Acto seguido, destaca la pelea con el FMI, que amenaza por primera vez a un país miembro, la Argentina, con la expulsión, algo de todos modos improbable. "Probablemente nada pasará ¿pero cuánto tiempo más la Argentina podrá seguir adelante?", se pregunta el artículo, que trae a colación a Jorge Luis Borges cuando "criticaba a los peronistas de su época, maestros espirituales de Cristina", con la famosa frase "No son ni buenos, ni malos, sino simplemente incorregibles".
La nota subraya el revisionismo histórico actual, realizado sobre Evita Perón, "mito máximo de Cristina", lleno de mentirillas, a partir de su edad. "Ni había nacido en 1922, como decía, sino en 1919. El musical de Broadway exageró su origen miserable (en realidad provenía de una sólida familia de clase media) y la propaganda oficial englobó la ficción, hasta nuestros días".

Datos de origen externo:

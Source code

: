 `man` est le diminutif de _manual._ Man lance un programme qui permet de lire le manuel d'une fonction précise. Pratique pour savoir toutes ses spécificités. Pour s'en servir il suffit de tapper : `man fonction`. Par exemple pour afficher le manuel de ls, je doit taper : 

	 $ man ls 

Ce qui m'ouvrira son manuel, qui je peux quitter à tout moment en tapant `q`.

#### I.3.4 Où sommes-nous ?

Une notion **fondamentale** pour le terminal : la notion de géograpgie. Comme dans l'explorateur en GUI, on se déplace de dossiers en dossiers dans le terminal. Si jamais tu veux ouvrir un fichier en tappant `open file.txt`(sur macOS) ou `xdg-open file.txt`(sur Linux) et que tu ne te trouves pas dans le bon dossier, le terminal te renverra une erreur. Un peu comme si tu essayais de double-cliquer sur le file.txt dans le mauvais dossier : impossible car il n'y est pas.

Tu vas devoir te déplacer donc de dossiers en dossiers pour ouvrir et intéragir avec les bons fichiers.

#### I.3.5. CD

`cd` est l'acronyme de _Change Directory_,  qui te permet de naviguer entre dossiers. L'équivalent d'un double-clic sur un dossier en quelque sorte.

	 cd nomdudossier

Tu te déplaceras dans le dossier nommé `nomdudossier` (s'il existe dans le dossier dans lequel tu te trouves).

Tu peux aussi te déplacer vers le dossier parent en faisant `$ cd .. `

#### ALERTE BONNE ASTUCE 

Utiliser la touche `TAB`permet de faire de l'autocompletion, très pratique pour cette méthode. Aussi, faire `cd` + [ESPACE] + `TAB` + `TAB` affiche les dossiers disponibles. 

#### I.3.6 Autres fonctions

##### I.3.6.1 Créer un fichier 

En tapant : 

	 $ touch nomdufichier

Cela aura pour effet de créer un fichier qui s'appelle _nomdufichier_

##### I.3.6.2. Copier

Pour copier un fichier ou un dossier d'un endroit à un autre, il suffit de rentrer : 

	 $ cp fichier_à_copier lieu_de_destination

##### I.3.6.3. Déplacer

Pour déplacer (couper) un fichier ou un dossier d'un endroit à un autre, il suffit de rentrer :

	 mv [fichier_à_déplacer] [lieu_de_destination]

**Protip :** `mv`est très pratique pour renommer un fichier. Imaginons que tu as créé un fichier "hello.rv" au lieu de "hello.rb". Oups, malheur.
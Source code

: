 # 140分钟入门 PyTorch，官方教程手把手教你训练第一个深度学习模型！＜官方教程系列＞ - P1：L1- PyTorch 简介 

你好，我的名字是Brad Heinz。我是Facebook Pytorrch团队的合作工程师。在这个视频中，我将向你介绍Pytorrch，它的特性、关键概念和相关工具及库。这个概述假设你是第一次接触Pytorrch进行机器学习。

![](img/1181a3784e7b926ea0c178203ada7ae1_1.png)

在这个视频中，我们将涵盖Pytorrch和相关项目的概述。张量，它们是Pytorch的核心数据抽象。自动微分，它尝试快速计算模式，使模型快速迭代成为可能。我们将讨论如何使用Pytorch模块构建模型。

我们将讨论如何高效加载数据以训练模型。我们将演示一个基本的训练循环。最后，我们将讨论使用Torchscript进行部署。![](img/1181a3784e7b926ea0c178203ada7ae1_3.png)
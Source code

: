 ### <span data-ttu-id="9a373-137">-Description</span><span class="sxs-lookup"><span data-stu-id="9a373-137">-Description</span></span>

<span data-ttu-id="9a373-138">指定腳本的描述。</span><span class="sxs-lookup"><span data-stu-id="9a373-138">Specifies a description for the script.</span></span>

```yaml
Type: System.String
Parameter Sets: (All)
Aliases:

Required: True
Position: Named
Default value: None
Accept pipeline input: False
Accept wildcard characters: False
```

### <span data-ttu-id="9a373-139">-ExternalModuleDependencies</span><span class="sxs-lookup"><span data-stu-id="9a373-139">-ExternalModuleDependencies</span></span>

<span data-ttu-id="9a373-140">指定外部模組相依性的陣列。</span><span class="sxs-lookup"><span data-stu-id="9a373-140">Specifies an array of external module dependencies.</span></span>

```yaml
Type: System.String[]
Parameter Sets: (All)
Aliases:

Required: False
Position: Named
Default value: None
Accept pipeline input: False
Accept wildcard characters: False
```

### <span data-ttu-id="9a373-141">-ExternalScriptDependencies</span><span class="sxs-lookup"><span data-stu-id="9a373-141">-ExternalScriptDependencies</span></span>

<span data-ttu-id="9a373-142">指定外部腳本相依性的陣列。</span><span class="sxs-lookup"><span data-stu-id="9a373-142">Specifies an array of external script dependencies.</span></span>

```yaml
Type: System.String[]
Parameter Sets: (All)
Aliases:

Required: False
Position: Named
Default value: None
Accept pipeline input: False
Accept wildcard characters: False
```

El artículo sigue con el capítulo de la dictadura militar. "Mintieron por mucho tiempo al país y al mundo los generales asesinos de la dictadura, así como anunciaron su victoria sobre Gran Bretaña en la guerra de las Falklands". (...) "No perdió el vicio Carlos Menem (...), que logró hacerle creer a los argentinos por diez años que un peso valía lo mismo que un dólar, hasta el trágico final", continúa, recordando la tragedia de los "tango bonds", los bonos argentinos que se conviertieron en papel sin ningún valor para 300.000 italianos.
La nota sigue con la famosa mano de Dios de Maradona en el partido contra Inglaterra del munidal de 1986, cuando el futbolista no dijo que no era cierto que había metido el gol con el puño, sino que aseguró que había sido "la mano de Dios".
Hacia el final el autor admite que, en todo esto de las mentiras, los italianos tienen cierta responsabilidad. "Más del 50 por ciento de la sangre que circula en torno al Río de la Plata proviene de nuestros lares", subraya.
Y concluye recordando cuando Cristina le dijo a un estudiante de Harvard : "Hablo siempre con los periodistas", aunque, en verdad, "en siete años de gobierno la Presidenta nunca brindó una conferencia de prensa".